→ **Records provided**:
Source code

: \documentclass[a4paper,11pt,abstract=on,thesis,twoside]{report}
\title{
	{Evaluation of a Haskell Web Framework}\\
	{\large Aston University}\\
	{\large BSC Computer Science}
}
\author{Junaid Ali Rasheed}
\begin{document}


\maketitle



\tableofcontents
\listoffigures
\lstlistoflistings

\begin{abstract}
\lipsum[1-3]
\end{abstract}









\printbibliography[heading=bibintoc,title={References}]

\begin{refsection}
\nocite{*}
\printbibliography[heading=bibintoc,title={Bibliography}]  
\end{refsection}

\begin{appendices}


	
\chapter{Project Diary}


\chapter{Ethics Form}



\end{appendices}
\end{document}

→ **Activity**:
All records are to be retyped exactly. None may be omitted.

→ **Task answer**:
Source code

: \documentclass[a4paper,11pt,abstract=on,thesis,twoside]{report}
\title{
	{Evaluation of a Haskell Web Framework}\\
	{\large Aston University}\\
	{\large BSC Computer Science}
}
\author{Junaid Ali Rasheed}
\begin{document}


\maketitle



\tableofcontents
\listoffigures
\lstlistoflistings

\begin{abstract}
\lipsum[1-3]
\end{abstract}









\printbibliography[heading=bibintoc,title={References}]

\begin{refsection}
\nocite{*}
\printbibliography[heading=bibintoc,title={Bibliography}]  
\end{refsection}

\begin{appendices}


	
\chapter{Project Diary}


\chapter{Ethics Form}



\end{appendices}
\end{document}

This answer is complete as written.